There are also Kramer versus Kramer e Spartacus which are mentioned, as well as Mom, I Lost the Plane. The film is a journey of memories in the cinema that was, of which it shows the increasingly mainstream dimension of theaters and audiences.
But on balance, more than cinema, Voci d’Oro talks about life, it talks about how it changes, of two ex rampant artists reduced to look into the eyes of the autumn of their hopes and their lives. In this, Ruman proves to be as inventive as he is not very rhetorical.

A bittersweet film that addresses many themes

Raya decides, to earn a living, to work for a hot phone line, used by many Russian immigrants in Israel.
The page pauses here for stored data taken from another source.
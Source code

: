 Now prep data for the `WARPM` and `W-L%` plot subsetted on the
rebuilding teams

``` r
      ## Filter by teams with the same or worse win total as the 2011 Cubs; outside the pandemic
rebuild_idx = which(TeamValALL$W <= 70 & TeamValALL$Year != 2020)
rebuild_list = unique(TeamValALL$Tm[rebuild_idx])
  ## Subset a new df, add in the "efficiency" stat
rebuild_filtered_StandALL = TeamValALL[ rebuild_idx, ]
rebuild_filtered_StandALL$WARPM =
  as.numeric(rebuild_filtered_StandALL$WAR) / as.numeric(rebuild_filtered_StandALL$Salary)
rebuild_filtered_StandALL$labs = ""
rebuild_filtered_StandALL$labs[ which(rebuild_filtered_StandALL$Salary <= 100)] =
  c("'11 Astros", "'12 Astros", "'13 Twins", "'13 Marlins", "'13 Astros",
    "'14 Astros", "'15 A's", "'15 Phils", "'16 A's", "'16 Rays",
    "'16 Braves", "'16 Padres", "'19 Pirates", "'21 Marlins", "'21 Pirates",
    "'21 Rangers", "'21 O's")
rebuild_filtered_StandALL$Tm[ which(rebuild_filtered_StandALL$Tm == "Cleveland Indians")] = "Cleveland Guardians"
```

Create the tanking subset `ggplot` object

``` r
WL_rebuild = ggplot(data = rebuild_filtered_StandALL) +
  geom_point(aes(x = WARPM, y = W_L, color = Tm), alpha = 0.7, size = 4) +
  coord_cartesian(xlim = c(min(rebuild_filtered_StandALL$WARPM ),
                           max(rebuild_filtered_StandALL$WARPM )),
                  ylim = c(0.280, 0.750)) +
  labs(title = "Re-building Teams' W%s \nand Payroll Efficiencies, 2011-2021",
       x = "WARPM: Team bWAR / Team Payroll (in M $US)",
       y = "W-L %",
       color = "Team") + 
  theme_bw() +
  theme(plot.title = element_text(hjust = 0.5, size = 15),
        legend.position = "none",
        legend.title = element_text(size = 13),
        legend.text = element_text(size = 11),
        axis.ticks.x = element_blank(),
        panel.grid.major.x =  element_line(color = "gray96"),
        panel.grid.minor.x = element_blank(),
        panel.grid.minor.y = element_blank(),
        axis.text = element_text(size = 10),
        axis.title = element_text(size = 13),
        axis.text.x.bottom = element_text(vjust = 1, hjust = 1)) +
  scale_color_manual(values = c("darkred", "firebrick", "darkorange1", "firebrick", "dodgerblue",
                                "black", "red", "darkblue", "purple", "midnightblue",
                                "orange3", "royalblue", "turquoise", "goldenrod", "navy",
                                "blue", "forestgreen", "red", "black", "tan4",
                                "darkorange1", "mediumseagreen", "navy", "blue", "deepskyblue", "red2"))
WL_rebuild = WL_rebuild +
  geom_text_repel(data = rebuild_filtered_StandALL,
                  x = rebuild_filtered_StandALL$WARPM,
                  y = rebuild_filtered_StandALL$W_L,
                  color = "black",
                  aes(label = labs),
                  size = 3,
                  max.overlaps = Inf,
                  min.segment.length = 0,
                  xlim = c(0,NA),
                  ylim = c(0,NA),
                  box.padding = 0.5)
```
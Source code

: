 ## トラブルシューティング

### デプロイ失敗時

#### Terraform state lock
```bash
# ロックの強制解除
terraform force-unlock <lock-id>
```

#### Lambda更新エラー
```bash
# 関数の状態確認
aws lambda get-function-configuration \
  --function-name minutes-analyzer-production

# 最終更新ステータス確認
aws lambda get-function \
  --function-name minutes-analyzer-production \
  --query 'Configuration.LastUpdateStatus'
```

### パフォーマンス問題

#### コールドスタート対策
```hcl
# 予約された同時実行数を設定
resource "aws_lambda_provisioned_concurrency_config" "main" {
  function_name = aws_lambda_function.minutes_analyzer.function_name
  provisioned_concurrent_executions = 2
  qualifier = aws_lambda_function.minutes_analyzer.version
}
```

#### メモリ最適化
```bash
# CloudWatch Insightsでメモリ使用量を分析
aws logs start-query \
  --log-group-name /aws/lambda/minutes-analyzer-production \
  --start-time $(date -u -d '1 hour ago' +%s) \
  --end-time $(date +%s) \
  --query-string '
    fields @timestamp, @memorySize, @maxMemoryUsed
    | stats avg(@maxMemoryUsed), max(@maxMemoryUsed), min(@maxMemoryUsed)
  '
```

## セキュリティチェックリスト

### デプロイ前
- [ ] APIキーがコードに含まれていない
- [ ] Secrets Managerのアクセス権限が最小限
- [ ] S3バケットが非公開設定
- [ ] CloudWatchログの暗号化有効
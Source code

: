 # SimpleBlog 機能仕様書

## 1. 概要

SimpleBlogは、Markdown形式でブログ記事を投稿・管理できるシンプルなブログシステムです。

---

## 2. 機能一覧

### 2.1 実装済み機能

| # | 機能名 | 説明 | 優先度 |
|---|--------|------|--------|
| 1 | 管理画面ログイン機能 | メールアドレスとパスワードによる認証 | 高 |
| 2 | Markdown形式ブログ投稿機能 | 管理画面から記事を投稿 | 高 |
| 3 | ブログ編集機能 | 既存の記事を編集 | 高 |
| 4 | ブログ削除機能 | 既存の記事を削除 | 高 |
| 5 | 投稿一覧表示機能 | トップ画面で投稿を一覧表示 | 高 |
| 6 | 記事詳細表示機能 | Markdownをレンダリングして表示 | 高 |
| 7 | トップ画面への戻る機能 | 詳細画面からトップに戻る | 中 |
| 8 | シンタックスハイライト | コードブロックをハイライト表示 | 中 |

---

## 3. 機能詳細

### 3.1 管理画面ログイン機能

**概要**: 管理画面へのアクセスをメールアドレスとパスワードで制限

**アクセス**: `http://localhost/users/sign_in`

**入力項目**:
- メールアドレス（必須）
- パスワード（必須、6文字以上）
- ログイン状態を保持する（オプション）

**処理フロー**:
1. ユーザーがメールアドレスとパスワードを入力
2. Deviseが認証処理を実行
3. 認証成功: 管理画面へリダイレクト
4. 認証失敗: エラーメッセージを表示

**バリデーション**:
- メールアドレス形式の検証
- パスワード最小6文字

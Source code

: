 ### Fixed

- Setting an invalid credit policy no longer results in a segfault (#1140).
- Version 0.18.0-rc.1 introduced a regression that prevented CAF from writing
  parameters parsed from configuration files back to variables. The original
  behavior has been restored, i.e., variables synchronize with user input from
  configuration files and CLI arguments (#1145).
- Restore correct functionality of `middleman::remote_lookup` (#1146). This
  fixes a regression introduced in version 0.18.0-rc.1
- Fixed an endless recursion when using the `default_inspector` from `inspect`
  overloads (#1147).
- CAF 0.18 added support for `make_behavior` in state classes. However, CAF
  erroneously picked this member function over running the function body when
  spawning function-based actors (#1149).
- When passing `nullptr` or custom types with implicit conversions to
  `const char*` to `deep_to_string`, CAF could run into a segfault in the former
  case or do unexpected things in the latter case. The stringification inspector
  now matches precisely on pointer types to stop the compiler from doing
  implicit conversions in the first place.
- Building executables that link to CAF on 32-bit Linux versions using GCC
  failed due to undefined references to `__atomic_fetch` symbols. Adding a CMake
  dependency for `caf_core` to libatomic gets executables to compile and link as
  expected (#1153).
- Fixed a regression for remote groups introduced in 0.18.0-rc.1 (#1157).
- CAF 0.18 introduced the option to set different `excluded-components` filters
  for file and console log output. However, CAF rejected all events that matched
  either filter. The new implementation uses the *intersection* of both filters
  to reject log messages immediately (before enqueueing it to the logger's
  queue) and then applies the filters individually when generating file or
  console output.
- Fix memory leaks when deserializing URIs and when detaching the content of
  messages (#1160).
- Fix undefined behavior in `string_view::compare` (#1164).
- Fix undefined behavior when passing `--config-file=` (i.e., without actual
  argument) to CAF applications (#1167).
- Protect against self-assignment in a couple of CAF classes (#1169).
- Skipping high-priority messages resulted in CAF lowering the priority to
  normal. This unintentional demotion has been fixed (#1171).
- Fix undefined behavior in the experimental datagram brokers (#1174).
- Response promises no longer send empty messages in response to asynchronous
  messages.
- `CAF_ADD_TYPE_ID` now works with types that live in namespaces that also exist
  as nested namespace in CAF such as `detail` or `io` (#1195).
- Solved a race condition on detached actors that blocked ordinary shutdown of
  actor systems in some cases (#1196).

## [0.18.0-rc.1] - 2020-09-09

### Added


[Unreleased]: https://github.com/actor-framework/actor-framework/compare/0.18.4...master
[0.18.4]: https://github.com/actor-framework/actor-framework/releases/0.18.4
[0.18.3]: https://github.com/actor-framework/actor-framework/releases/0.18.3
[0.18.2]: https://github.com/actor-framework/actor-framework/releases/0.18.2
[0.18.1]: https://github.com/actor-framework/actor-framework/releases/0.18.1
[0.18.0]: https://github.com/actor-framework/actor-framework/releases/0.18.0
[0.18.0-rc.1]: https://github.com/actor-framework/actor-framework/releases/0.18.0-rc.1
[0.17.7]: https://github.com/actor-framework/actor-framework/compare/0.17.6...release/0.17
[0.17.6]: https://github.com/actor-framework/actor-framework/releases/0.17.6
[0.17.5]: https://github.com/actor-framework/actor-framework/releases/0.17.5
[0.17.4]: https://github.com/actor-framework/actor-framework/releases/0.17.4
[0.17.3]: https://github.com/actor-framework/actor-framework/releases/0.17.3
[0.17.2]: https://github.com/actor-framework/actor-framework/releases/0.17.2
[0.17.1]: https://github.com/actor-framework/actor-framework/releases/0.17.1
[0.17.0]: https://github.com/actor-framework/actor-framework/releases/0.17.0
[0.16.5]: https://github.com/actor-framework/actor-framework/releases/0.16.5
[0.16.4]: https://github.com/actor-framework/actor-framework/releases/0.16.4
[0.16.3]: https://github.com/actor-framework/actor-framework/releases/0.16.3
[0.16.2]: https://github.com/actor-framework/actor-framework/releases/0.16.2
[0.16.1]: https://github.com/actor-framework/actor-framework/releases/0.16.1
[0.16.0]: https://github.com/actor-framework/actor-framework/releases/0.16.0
After the first, understandable embarrassments, the actress in her takes over, quickly becoming the best among the telephone operators, thanks to her imagination, her ability to conceal with her voice, as well as her sensitivity.
Raya will begin to look at her past life completely differently, her relationship with a man who, she realizes, has always been a limit to her freedom and her fulfillment as a woman and artist. Unlike Victor, that country seems to her capable of giving her a new reason for living, of allowing her to go beyond her fears, what she did not see and did not want to be.
Victor, on the other hand, is the symbol of that part of the world that was unable (at least not immediately) to adapt, to detach itself from the way of thinking and living of the dying Soviet colossus.
With Voci d’Oro we joke, we smile, but we are moved and saddened in seeing the vital charge trapped inside two bodies aged in spite of hopes and dreams.
On balance it is also a film about the problems of the old age that looms, about the eroticism that tries to go out in every way without knowing how. But net of a certain atmosphere of despair and loneliness, the finish is full of hope and sweetness, albeit cloaked in a deconstruction of the Hollywood happy end. But they liked Fellini so much.

Voci d’oro is a perfect example of genuine and humble authorship, of a director’s ability to talk to us about a phase of life in a way quite different from the norm.
In addition to this, the very topical theme of women’s freedom and dignity, of emancipation, is inserted in a rather original and not at all obvious way, a subject that in Israel, as well as in Eastern Europe, unfortunately remains somewhat problematic and not at all obvious.
The protagonist duo is simply perfect, given its ability to reassure us in the face of ultimate reality, and that is that basically we all always make the same mistakes forever, without perhaps correcting ourselves. Thinking about it, it is also a way to still feel young.